Answer: Yes. An often-overlooked provision of IDEA requires that the notice of procedural safeguards must be written in an "easily understandable manner."

 

Application:          Schools should not hand out the state rules and regulations as their official procedural safeguards notices. They must provide plain-language explanations of the parents' procedural rights under IDEA.

 

Procedural safeguards notices must be written in an "easily understandable manner." 20 U.S.C. §1415(d)(2). The regulatory standard for this requirement is that the notice must be "Written in language understandable to the general public." 34 C.F.R. §300.503(c)(1)(i), incorporated by reference by 34 C.F.R. §300.504(c). Such notices are required to be given (1) upon initial referral for evaluation, (2) upon each notification of an IEP meeting, (3) upon reevaluation of the child, and (4) upon receipt of a request for due process. 34 C.F.R. §300.504(a).  In addition, notice that is written in language understandable to the general public” must be given to parents of a child with a disability a reasonable time before the public agency proposes to initiate or change the identification, evaluation, or educational placement of the child or provision of FAPE to the child; or refuses to initiate or change the educational placement of the child or the provision of FAPE to the child. 34 C.F.R. 300.503(a).

 

While not frequently litigated, caselaw suggests that the plain language provision explicitly disqualifies "[t]he unembellished technical language of the Rules and Regulations" as adequate notice.
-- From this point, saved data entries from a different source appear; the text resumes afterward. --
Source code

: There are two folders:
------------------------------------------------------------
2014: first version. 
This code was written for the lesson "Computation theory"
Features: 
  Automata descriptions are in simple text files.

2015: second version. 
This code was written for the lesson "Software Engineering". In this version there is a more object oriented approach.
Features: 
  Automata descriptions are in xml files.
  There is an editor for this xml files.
Max M. v. Thompson,592 F.Supp. 1437, 1448. (N.D.Ill. 1984) (holding that such failure led to violation of the plaintiff's procedural rights under the EAHCA). But see Max M. v. Illinois State Bd. of Educ., 629 F.Supp. 1504 (holding the procedural error harmless because the policy intent of involving parents and obtaining consent was met). Thus, providing parents the state code or rules and regulations without an effort translating them into plain language would be a violation of the parents' procedural rights. See Thompson.

 

It may be that written notice, in plain English and meeting the aforementioned standards, is important but neither necessary nor sufficient to providing adequate notice of procedural rights. According to Illinois State Bd. of Educ., the appellate review of Thompson, the court found that the basic policy purposes of notice — involving parents in supervising and making decisions about the child's educational plan — were met in that case. Because "the parents were quite involved with assessing the educational and supportive services their child was to receive from the school district and had the professional advice of a psychiatrist familiar with the EAHCA," the procedural errors were harmless. Illinois State Bd. of Educ. at 1518.

 

However, Illinois State Bd. of Educ. did not overturn the finding that the written notice was inadequate; in fact it confirmed the District Court's conclusion. Because the specific facts of Thompson can be distinguished from most situations that lead to legal complaints — exclusion of parents from a meaningful role in deciding their children's educational placement and services — the harmless error defense offered by Illinois State Bd. of Educ. is unlikely to available to schools who do not provide plain English notice of procedural rights under IDEA.

 

While many cases addressing adequacy of notice likely involve notice falling short of the Thompson standard, few advocates are aware of, much less litigate, the requirement that notice be given in plain English. Thus, cases in which courts approve of the adequacy of notice despite their opacity or outright replication of statutory language should be distinguished because they do not reach the issue of plain language. See, e.g., Edmond Public Schools v. V.R., Ok. Dist. Ct. Civ-99-750-R (January 28, 2000) (finding that because parents refused to give school opportunity to clarify orally, notice was adequate[1]).



[1] The language in the notice included, in part, "During the pendency of any administrative or judicial proceeding regarding a complaint, unless the public agency and the parents of the child agree otherwise, the child involved in the complaint must remain in his or her present educational placement." At 11.